Donald não tinha razões tão dramáticas para se ocultar, mas qualquer um que fosse reconhecido e todos os Três Cavaleiros se-lo-iam.

Passavam distraidamente por uma das salas quando, de subito, Panchito puxou sutilmente os outros dois:

— Caramba! Vejam, muchachos: dêem uma olhada nesta pintura!

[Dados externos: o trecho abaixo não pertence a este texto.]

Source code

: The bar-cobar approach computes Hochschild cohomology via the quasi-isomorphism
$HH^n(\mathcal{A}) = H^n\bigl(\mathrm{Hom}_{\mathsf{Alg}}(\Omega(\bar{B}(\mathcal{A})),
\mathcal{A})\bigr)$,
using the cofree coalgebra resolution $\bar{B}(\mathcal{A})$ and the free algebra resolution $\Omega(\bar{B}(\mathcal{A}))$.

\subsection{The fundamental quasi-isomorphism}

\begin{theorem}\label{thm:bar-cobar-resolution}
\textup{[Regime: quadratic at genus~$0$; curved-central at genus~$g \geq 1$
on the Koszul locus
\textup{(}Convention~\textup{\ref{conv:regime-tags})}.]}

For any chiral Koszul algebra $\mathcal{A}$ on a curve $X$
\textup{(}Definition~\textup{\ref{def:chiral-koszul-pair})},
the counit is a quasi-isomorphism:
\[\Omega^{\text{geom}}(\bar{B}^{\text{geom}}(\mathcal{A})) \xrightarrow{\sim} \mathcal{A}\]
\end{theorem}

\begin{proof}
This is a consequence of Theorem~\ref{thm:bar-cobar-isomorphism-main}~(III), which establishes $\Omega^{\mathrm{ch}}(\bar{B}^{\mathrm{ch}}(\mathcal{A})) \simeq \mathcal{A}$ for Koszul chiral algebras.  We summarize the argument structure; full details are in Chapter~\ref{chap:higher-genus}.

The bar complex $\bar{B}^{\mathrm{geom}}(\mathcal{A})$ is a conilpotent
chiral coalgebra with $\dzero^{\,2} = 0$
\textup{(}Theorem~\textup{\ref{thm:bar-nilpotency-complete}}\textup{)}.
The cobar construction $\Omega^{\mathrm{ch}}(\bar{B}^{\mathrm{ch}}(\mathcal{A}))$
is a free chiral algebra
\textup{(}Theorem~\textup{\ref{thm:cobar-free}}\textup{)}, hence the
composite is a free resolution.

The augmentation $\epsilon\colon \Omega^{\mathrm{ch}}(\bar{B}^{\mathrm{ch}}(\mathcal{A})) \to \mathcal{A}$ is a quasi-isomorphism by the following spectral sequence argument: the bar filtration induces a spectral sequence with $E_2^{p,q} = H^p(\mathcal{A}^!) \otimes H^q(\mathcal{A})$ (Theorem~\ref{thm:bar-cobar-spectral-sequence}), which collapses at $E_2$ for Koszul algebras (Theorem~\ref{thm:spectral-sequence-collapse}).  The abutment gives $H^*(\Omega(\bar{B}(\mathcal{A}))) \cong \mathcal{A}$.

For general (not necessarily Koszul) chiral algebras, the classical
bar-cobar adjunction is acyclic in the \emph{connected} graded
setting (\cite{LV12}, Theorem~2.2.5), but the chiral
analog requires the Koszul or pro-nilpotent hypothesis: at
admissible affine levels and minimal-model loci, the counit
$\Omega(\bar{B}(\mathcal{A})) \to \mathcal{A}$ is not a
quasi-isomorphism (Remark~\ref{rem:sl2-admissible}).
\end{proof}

Donald e Zé Carioca olharam, a princípio sem grande interesse. Não era uma tela muito grande e suas cores eram muito escuta; mas a cena que mostrava tinha aspectos deveras interessante.

Mostrava uma terrível tempestade no mar e um escaler onde um papagaio em roupa de pirata remava desesperadamente, afastando-se de um grande navio; a embarcação fazia água entre as ondas enormes e dentro dela achava-se uma típica arca do tesouro.

— Puxa, ele parece muito com você — observou Donald, dirigindo-se ao Zé.

— Isso é verdade, e me lembra alguma coisa.

Zé Carioca coçou a cabeça, procurando se lembrar. Então deu um tapinha na testa:

— Mamãe dizia que um dos nossos ancestrais tinha sido pirata! O Kid Louro...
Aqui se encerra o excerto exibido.